Le rêve américain
Depuis que les polytechniciens ont la possibilité de poursuivre leur formation à l’étranger, les États-Unis sont de loin leur destination favorite. Si cette préférence s’explique facilement par la position scientifique et technique américaine dans le monde, tout n’est pas parfaitement stratégique dans les choix des X.
En effet, les polytechniciens ont le coup de foudre pour l’université de Stanford : dix X 97 s’y trouvaient l’an dernier (le MIT, en deuxième position, n’en a accueilli que sept) et dix-sept X 98 s’y sont précipités à la rentrée 2001 (neuf pour le MIT, toujours en deuxième position).
Au total, depuis l’ouverture internationale de Polytechnique, près de la moitié des X qui sont partis à l’étranger, tous pays confondus, ont choisi Stanford. On ne peut que se réjouir qu’autant d’entre eux intègrent cette excellente université. Mais l’École polytechnique espère bien voir augmenter le nombre d’élèves partant à l’étranger, et Stanford n’accueillera pas tout le monde !
En fait, avant de partir, les élèves doivent tenir compte de deux critères : la qualité de la formation et le nombre de places disponibles. Pour la qualité de la formation, le classement des meilleures écoles d’ingénieurs (cf. p. 48) doit être beaucoup affiné. Un élève qui souhaite faire de l’aéronautique n’a pas intérêt à choisir Berkeley malgré la troisième place de cette université au classement général : ce n’est pas la spécialité de la maison. Restent alors beaucoup d’autres possibilités : le MIT, Ann Arbor, Stanford, Caltech et bien d’autres. Caltech est très en pointe dans le domaine de la propulsion. Les autres écoles sont meilleures sur d’autres aspects de l’aéronautique. À l’élève de trouver l’adéquation entre son projet personnel et la diversité des spécialisations offertes par les universités.
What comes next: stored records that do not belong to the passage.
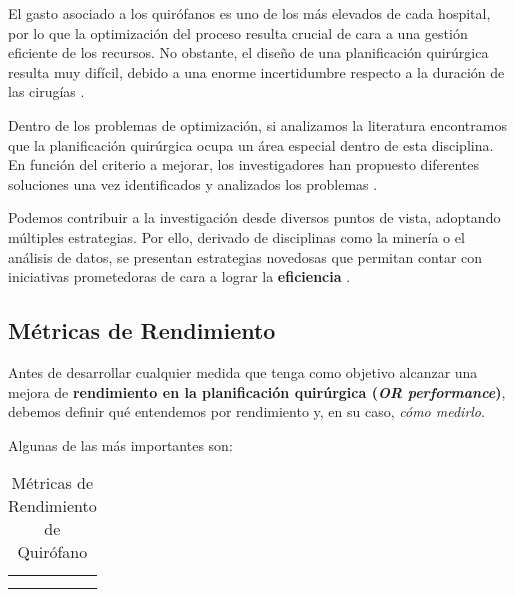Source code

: El gasto asociado a los quirófanos es uno de los más elevados de cada hospital, por lo que la optimización del proceso resulta crucial de cara a una gestión eficiente de los recursos.
No obstante, el diseño de una planificación quirúrgica resulta muy difícil, debido a una enorme incertidumbre respecto a la duración de las cirugías \cite{Celik2023APrinciple}.

Dentro de los problemas de optimización, si analizamos la literatura encontramos que la planificación quirúrgica ocupa un área especial dentro de esta disciplina.
En función del criterio a mejorar, los investigadores han propuesto diferentes soluciones una vez identificados y analizados los problemas \cite{Gur2018ApplicationOverview}.

Podemos contribuir a la investigación desde diversos puntos de vista, adoptando múltiples estrategias.
Por ello, derivado de disciplinas como la minería o el análisis de datos, se presentan estrategias novedosas que permitan contar con iniciativas prometedoras de cara a lograr la \textbf{eficiencia }\cite{Schouten2023OperatingReview}.


\subsection{Métricas de Rendimiento}
Antes de desarrollar cualquier medida que tenga como objetivo alcanzar una mejora de \textbf{rendimiento en la planificación quirúrgica (\textit{OR performance})}, debemos definir qué entendemos por rendimiento y, en su caso, \textit{cómo medirlo}. 

Algunas de las más importantes son:
\begin{table}[]
    \centering
    \begin{tabular}{c|c}
         &  \\
         & 
    \end{tabular}
    \caption{Métricas de Rendimiento de Quirófano}
    \label{tab:my_label}
\end{table}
Mais il faut ensuite tenir compte du nombre de places. Objectivement, le MIT et Carnegie Mellon proposent des formations en informatique de niveau comparable. Les X se bousculent pourtant beaucoup moins à Carnegie Mellon qu’au MIT, dont le renom entraîne une concurrence particulièrement sévère en informatique.
Qualité de la formation et nombre de places sont donc à prendre en compte. D’autres critères, non négligeables, viennent ensuite : par exemple la proximité du monde de l’entreprise, l’existence ou non d’une thesis (microthèse) dans les masters, et le coût des études. En PhD (thèse), les étudiants ont systématiquement des bourses (fellowships) ou des postes d’assistants dans un laboratoire auprès d’un enseignant chercheur (research assistant). En master, en revanche, le financement est beaucoup moins systématique : une thesis permet un poste de research assistant, un master sans thesis peut aussi donner lieu à un financement mais ce n’est pas toujours le cas. L’avantage n’est peut-être pas perceptible dans les universités d’État où les études sont peu coûteuses, comme à Berkeley, mais il l’est beaucoup plus dans les universités privées comme le MIT ou Stanford.
À cet égard, le MIT, très orienté recherche, est beaucoup plus généreux que Stanford : actuellement au MIT, tous les X ont un financement. Mais à cette différence entre universités s’ajoute celle qui existe entre départements : certaines spécialisations sont plus propices que d’autres à un financement.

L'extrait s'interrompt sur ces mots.